My parents eventually bought a house that had a tiny, decrepit room underneath it. The room had a hot water heater in it and a cot, was littered with mouse poop and draped in spider webs, and could only be accessed by jumping off the deck into a patch of poison ivy and then ducking to a near crawl under the deck. Sand prevented the door from closing. You could stand in the middle of the room and touch the walls. The former owner had rented it out summer after summer. Men paid money to sleep in that awful room because that was how badly they needed a place to feel like they could be themselves.

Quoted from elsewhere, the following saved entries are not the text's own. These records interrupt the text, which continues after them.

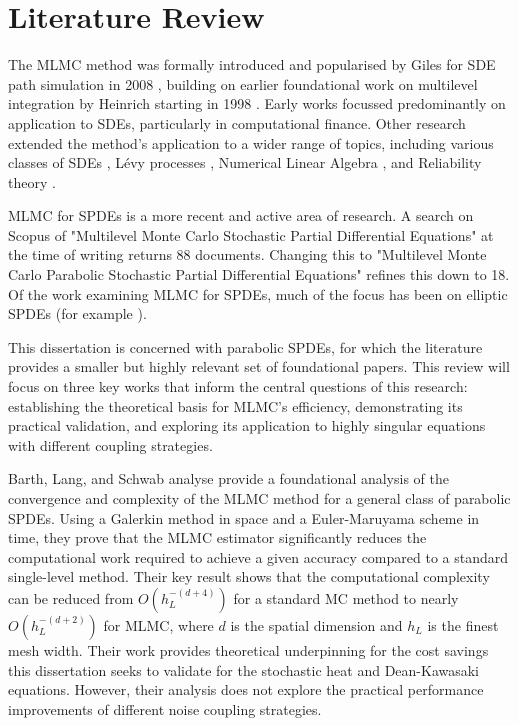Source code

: \section{Literature Review}

The MLMC method was formally introduced and popularised by 
Giles for SDE path simulation in 2008 \cite{giles2008multilevel}, 
building on earlier foundational work on multilevel integration by 
Heinrich starting in 1998 \cite{heinrich1998monte}. Early works focussed 
predominantly on application to SDEs, particularly in computational 
finance. Other research extended the method's application to a wider range 
of topics, including various classes of SDEs \cite{abdulle2013stabilized,
rhee2015unbiased}, Lévy processes \cite{giles2017multilevel}, 
Numerical Linear Algebra \cite{acebron2020probabilistic},
and Reliability theory \cite{aslett2017multilevel}.

MLMC for SPDEs is a more recent and active area of research. 
A search on Scopus \cite{scopus} of "Multilevel Monte Carlo Stochastic
Partial Differential Equations" at the time of writing returns 88 documents. Changing 
this to "Multilevel Monte Carlo Parabolic Stochastic Partial Differential Equations" refines 
this down to 18. Of the work examining MLMC for SPDEs, much of the focus has been on 
elliptic SPDEs (for example \cite{abdulle2013multilevel, kornhuber2014multilevel, luo2019multilevel}).

This dissertation is concerned with parabolic SPDEs, for which the literature 
provides a smaller but highly relevant set of foundational papers. This review will focus on 
three key works that inform the central questions of this research: establishing the theoretical 
basis for MLMC's efficiency, demonstrating its practical validation, and exploring 
its application to highly singular equations with different coupling strategies. 


Barth, Lang, and Schwab \cite{barth2013multilevel} analyse provide a foundational 
analysis of the convergence and complexity of the MLMC method for a general class of 
parabolic SPDEs. Using a Galerkin method in space and a Euler-Maruyama scheme in time, they 
prove that the  MLMC estimator significantly reduces the computational work required 
to achieve a given accuracy compared to a standard single-level method. Their 
key result shows that the computational complexity can be reduced from $O(h_L^{-(d+4)})$
for a standard MC method to nearly $O(h_L^{-(d+2)})$ for MLMC, where $d$ is the 
spatial dimension and $h_L$ is the finest mesh width. Their work provides 
theoretical underpinning for the cost savings this dissertation seeks to validate for 
the stochastic heat and Dean-Kawasaki equations. However, their analysis does not explore
the practical performance improvements of different noise coupling strategies.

When we first started losing people to the AIDS crisis, they were people I had known since I was a child. Everyone did what we could to help - raise money, distribute condoms - but in the early years of the pandemic, so many people were dying, that we would have memorial services on the island every single day. I have several close friends who are gay men from this age group, and they are the only surviving members of their friendship groups from that era. 

When I worked for the Gay Men's Health Crisis in the 1980s and early 1990s, my fellow staff members died all of the time. In some cases, their parents wouldn't set foot in the hospital to visit them, even though it was clear they were at the end of their lives. And they were my age. So, what else would I do? This is the space I belong to, and the work that I'm meant to do. 

Finally, in recognition of the 40th anniversary of the HIV/AIDS epidemic, Dr. Miller notes the importance of addressing the structural inequalities that continue to drive new HIV infections in the US and globally. 

It is no secret that structural oppression shapes the public’s health. If you want to figure out who is most impacted by HIV in a given society, look for the intersections of oppression in that context. Disparities in exposure to sexually transmitted infections, whether HIV or any other infection, are facilitated by structural conditions such as poverty and systemic racism, sexism, and homophobia that unfairly concentrate diseases in certain communities and groups. These and other structural factors are why the HIV/AIDS epidemic in the US continues to disproportionately affect Black and Latinx people, gay and bisexual men, transgender women, sex workers, among others. 

A human rights perspective tells us that everyone is entitled to the societal resources that support their health and wellness and possesses the right to be free of stigma, discrimination, and violence. The persistence of epidemics like HIV reflects a fundamental lack of fairness in how our society operates on matters of wellness and in meeting our obligation to ensure these most basic rights and entitlements.